Dort befindet sich, wie der Reporter wenig später feststellen kann, eines der wichtigsten informellen «Durchgangszentren» für Migranten und Flüchtlinge. Mehrere zehntausend Menschen, so Schätzungen lokaler Kenner, haben hier ein paar Nächte verbracht, bevor sie mit Gummibooten auf die etwa zehn Kilometer entfernt gelegene Insel Lesbos «verfrachtet» worden sind.

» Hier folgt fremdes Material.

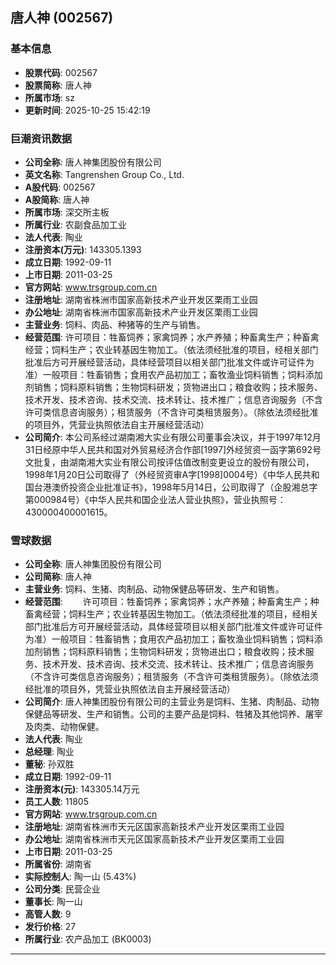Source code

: ## 唐人神 (002567)

### 基本信息

- **股票代码**: 002567
- **股票简称**: 唐人神
- **所属市场**: sz
- **更新时间**: 2025-10-25 15:42:19

### 巨潮资讯数据

- **公司全称**: 唐人神集团股份有限公司
- **英文名称**: Tangrenshen Group Co., Ltd.
- **A股代码**: 002567
- **A股简称**: 唐人神
- **所属市场**: 深交所主板
- **所属行业**: 农副食品加工业
- **法人代表**: 陶业
- **注册资本(万元)**: 143305.1393
- **成立日期**: 1992-09-11
- **上市日期**: 2011-03-25
- **官方网站**: www.trsgroup.com.cn
- **注册地址**: 湖南省株洲市国家高新技术产业开发区栗雨工业园
- **办公地址**: 湖南省株洲市国家高新技术产业开发区栗雨工业园
- **主营业务**: 饲料、肉品、种猪等的生产与销售。
- **经营范围**: 许可项目：牲畜饲养；家禽饲养；水产养殖；种畜禽生产；种畜禽经营；饲料生产；农业转基因生物加工。（依法须经批准的项目，经相关部门批准后方可开展经营活动，具体经营项目以相关部门批准文件或许可证件为准）一般项目：牲畜销售；食用农产品初加工；畜牧渔业饲料销售；饲料添加剂销售；饲料原料销售；生物饲料研发；货物进出口；粮食收购；技术服务、技术开发、技术咨询、技术交流、技术转让、技术推广；信息咨询服务（不含许可类信息咨询服务）；租赁服务（不含许可类租赁服务）。（除依法须经批准的项目外，凭营业执照依法自主开展经营活动）
- **公司简介**: 本公司系经过湖南湘大实业有限公司董事会决议，并于1997年12月31日经原中华人民共和国对外贸易经济合作部[1997]外经贸资一函字第692号文批复，由湖南湘大实业有限公司按评估值改制变更设立的股份有限公司，1998年1月20日公司取得了（外经贸资审A字[1998]0004号）《中华人民共和国台港澳侨投资企业批准证书》，1998年5月14日，公司取得了（企股湘总字第000984号）《中华人民共和国企业法人营业执照》，营业执照号：430000400001615。

### 雪球数据

- **公司全称**: 唐人神集团股份有限公司
- **公司简称**: 唐人神
- **主营业务**: 饲料、生猪、肉制品、动物保健品等研发、生产和销售。
- **经营范围**: 　　许可项目：牲畜饲养；家禽饲养；水产养殖；种畜禽生产；种畜禽经营；饲料生产；农业转基因生物加工。（依法须经批准的项目，经相关部门批准后方可开展经营活动，具体经营项目以相关部门批准文件或许可证件为准）一般项目：牲畜销售；食用农产品初加工；畜牧渔业饲料销售；饲料添加剂销售；饲料原料销售；生物饲料研发；货物进出口；粮食收购；技术服务、技术开发、技术咨询、技术交流、技术转让、技术推广；信息咨询服务（不含许可类信息咨询服务）；租赁服务（不含许可类租赁服务）。（除依法须经批准的项目外，凭营业执照依法自主开展经营活动）
- **公司简介**: 唐人神集团股份有限公司的主营业务是饲料、生猪、肉制品、动物保健品等研发、生产和销售。公司的主要产品是饲料、牲猪及其他饲养、屠宰及肉类、动物保健。
- **法人代表**: 陶业
- **总经理**: 陶业
- **董秘**: 孙双胜
- **成立日期**: 1992-09-11
- **注册资本(元)**: 143305.14万元
- **员工人数**: 11805
- **官方网站**: www.trsgroup.com.cn
- **注册地址**: 湖南省株洲市天元区国家高新技术产业开发区栗雨工业园
- **办公地址**: 湖南省株洲市天元区国家高新技术产业开发区栗雨工业园
- **上市日期**: 2011-03-25
- **所属省份**: 湖南省
- **实际控制人**: 陶一山 (5.43%)
- **公司分类**: 民营企业
- **董事长**: 陶一山
- **高管人数**: 9
- **发行价格**: 27
- **所属行业**: 农产品加工 (BK0003)

---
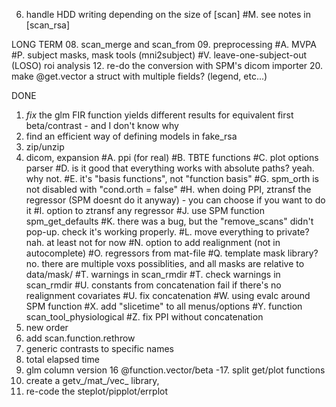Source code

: 
06. handle HDD writing depending on the size of [scan]
#M. see notes in [scan_rsa]

LONG TERM
08. scan_merge and scan_from
09. preprocessing
#A. MVPA
#P. subject masks, mask tools (mni2subject)
#V. leave-one-subject-out (LOSO) roi analysis
12. re-do the conversion with SPM's dicom importer
20. make @get.vector a struct with multiple fields? (legend, etc...)

DONE
01. *fix* the glm FIR function yields different results for equivalent first beta/contrast - and I don't know why
03. find an efficient way of defining models in fake_rsa
07. zip/unzip
09. dicom, expansion
#A. ppi (for real)
#B. TBTE functions
#C. plot options parser
#D. is it good that everything works with absolute paths? yeah. why not.
#E. it's "basis functions", not "function basis"
#G. spm_orth is not disabled with "cond.orth = false"
#H. when doing PPI, ztransf the regressor (SPM doesnt do it anyway) - you can choose if you want to do it
#I. option to ztransf any regressor
#J. use SPM function spm_get_defaults
#K. there was a bug, but the "remove_scans" didn't pop-up. check it's working properly.
#L. move everything to private? nah. at least not for now
#N. option to add realignment (not in autocomplete)
#O. regressors from mat-file
#Q. template mask library? no. there are multiple voxs possiblities, and all masks are relative to data/mask/
#T. warnings in scan_rmdir
#T. check warnings in scan_rmdir
#U. constants from concatenation fail if there's no realignment covariates
#U. fix concatenation
#W. using evalc around SPM function
#X. add "slicetime" to all menus/options
#Y. function scan_tool_physiological
#Z. fix PPI without concatenation
10. new order
11. add scan.function.rethrow
13. generic contrasts to specific names
14. total elapsed time
15. glm column version
16 @function.vector/beta
-17. split get/plot functions
18. create a getv_/mat_/vec_ library, 
19. re-code the steplot/pipplot/errplot

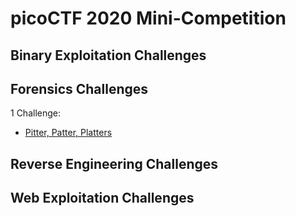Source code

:# picoCTF 2020 Mini-Competition

## Binary Exploitation Challenges

## Forensics Challenges

1 Challenge: 
- [Pitter, Patter, Platters](Forensics/Pitter_Patter_Platters.md)

## Reverse Engineering Challenges


## Web Exploitation Challenges


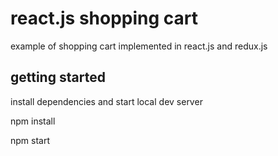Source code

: # react.js shopping cart

example of shopping cart implemented in react.js and redux.js

## getting started

install dependencies and start local dev server

npm install

npm start
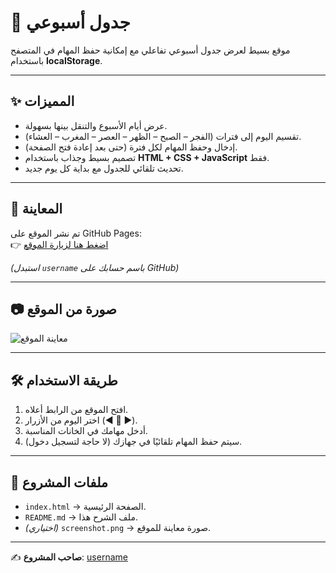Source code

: # 📅 جدول أسبوعي

موقع بسيط لعرض جدول أسبوعي تفاعلي مع إمكانية حفظ المهام في المتصفح باستخدام **localStorage**.

---

## ✨ المميزات
- عرض أيام الأسبوع والتنقل بينها بسهولة.
- تقسيم اليوم إلى فترات (الفجر – الصبح – الظهر – العصر – المغرب – العشاء).
- إدخال وحفظ المهام لكل فترة (حتى بعد إعادة فتح الصفحة).
- تصميم بسيط وجذاب باستخدام **HTML + CSS + JavaScript** فقط.
- تحديث تلقائي للجدول مع بداية كل يوم جديد.

---

## 🚀 المعاينة
تم نشر الموقع على GitHub Pages:  
👉 [اضغط هنا لزيارة الموقع](https://username.github.io/weekly-schedule/)

*(استبدل `username` باسم حسابك على GitHub)*

---

## 📷 صورة من الموقع
![معاينة الموقع](screenshot.png)

---

## 🛠️ طريقة الاستخدام
1. افتح الموقع من الرابط أعلاه.
2. اختر اليوم من الأزرار (◀️ 🔵 ▶️).
3. أدخل مهامك في الخانات المناسبة.
4. سيتم حفظ المهام تلقائيًا في جهازك (لا حاجة لتسجيل دخول).

---

## 📂 ملفات المشروع
- `index.html` → الصفحة الرئيسية.
- `README.md` → ملف الشرح هذا.
- *(اختياري)* `screenshot.png` → صورة معاينة للموقع.

---

✍️ **صاحب المشروع**: [username](https://github.com/username)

Von der Küstenwache ist nichts zu sehen
Verschlungene kleine Pfade führen durchs Gelände. Unmengen von Abfall – liegengelassene Kleider, zerschlissene Rucksäcke, Plastikflaschen – und Exkremente zeugen davon, dass hier unzählige Menschen campiert haben.
Es ist halb sechs Uhr abends, kurz vor Sonnenuntergang. Plötzlich sind laute Rufe zu hören. Dann wird mit einem Mal ein improvisiertes Lager sichtbar: Plastikplanen, Rucksäcke, einzelne Zelte, Feuerstellen. Hunderte von Menschen. Überall orange Schwimmwesten. Ein gewaltiges Stimmengewirr erfüllt die kleine Geländekammer. Am Ufer herrscht hektischer Betrieb: Soeben wird ein Schlauchboot ins Wasser geschleppt, während dem ein anderes bereit gemacht wird. Wenig später steigen rund drei, vier Dutzend Männer ins erste Boot. Innert einer halben Stunde legen vier Boote ab, andere werden bereit gemacht. Langsam wird es dunkel.
Von der türkischen Küstenwache ist hier, an einer der wichtigsten Routen der klandestinen Ausreise, nichts zu sehen.